L'avenir incertain de TF1 et de M6 après l'échec de leur fusion

Après avoir mis un terme à leur projet de fusion, comment les deux leaders du petit écran vont-ils rebondir ? Ne risquent-ils pas, à terme, de se retrouver affaiblis avec la montée en puissance des géants du streaming ? M6, pour sa part, va-t-il de nouveau être mis en vente ? La Tribune fait le point.
Pierre Manière
En se mariant, TF1 et M6 souhaitaient dégager davantage de cash pour investir massivement dans le streaming et concurrencer les cadors américains de la vidéo à la demande par abonnement (SVOD), tels Netflix, Amazon Prime ou Disney Plus.
En se mariant, TF1 et M6 souhaitaient dégager davantage de cash pour investir massivement dans le streaming et concurrencer les cadors américains de la vidéo à la demande par abonnement (SVOD), tels Netflix, Amazon Prime ou Disney Plus. (Crédits : Reuters)
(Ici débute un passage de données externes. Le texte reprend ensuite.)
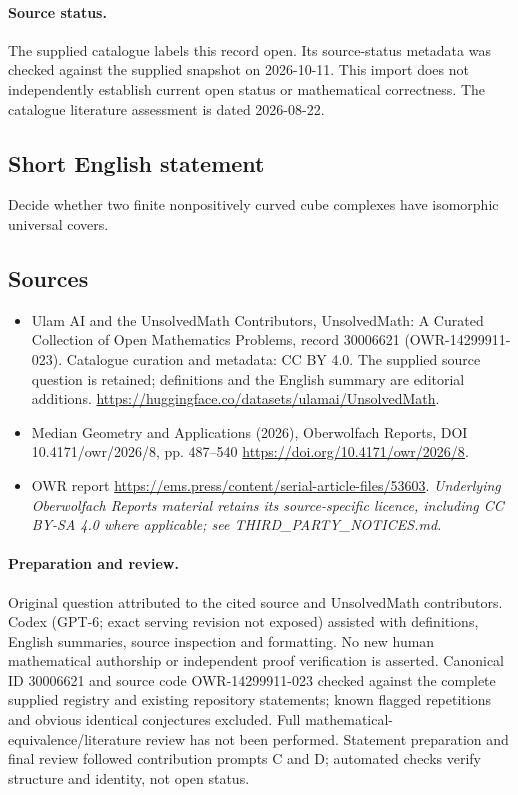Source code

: \documentclass[11pt]{article}
\begin{document}
\paragraph{Source status.}
The supplied catalogue labels this record open. Its source-status metadata was checked against the supplied snapshot on 2026-10-11. This import does not independently establish current open status or mathematical correctness. The catalogue literature assessment is dated 2026-08-22.
\subsection{Short English statement}
Decide whether two finite nonpositively curved cube complexes have isomorphic universal covers.
\subsection{Sources}
\begin{itemize}
\item[S1] Ulam AI and the UnsolvedMath Contributors, UnsolvedMath: A Curated Collection of Open Mathematics Problems, record 30006621 (OWR-14299911-023). Catalogue curation and metadata: CC BY 4.0. The supplied source question is retained; definitions and the English summary are editorial additions.
\url{https://huggingface.co/datasets/ulamai/UnsolvedMath}.
\item[S2] Median Geometry and Applications (2026), Oberwolfach Reports, DOI 10.4171/owr/2026/8, pp. 487--540
\url{https://doi.org/10.4171/owr/2026/8}.
\item[S3] OWR report
\url{https://ems.press/content/serial-article-files/53603}.
\textit{Underlying Oberwolfach Reports material retains its source-specific licence, including CC BY-SA 4.0 where applicable; see THIRD\_PARTY\_NOTICES.md.}
\end{itemize}
\paragraph{Preparation and review.}
Original question attributed to the cited source and UnsolvedMath contributors. Codex (GPT-6; exact serving revision not exposed) assisted with definitions, English summaries, source inspection and formatting. No new human mathematical authorship or independent proof verification is asserted. Canonical ID 30006621 and source code OWR-14299911-023 checked against the complete supplied registry and existing repository statements; known flagged repetitions and obvious identical conjectures excluded. Full mathematical-equivalence/literature review has not been performed. Statement preparation and final review followed contribution prompts C and D; automated checks verify structure and identity, not open status.
\label{end:30006621}
\end{document}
Son feu vert était un impératif. Mais elle en a décidé autrement. Après un examen de plus d'un an, l'Autorité de la concurrence a considéré que le projet de mariage entre TF1 et M6 posait de sérieux problèmes. Ce qui a poussé, vendredi dernier, les intéressés à jeter l'éponge. Se pose, désormais, la délicate question de leur avenir et de leur stratégie dans les années à venir.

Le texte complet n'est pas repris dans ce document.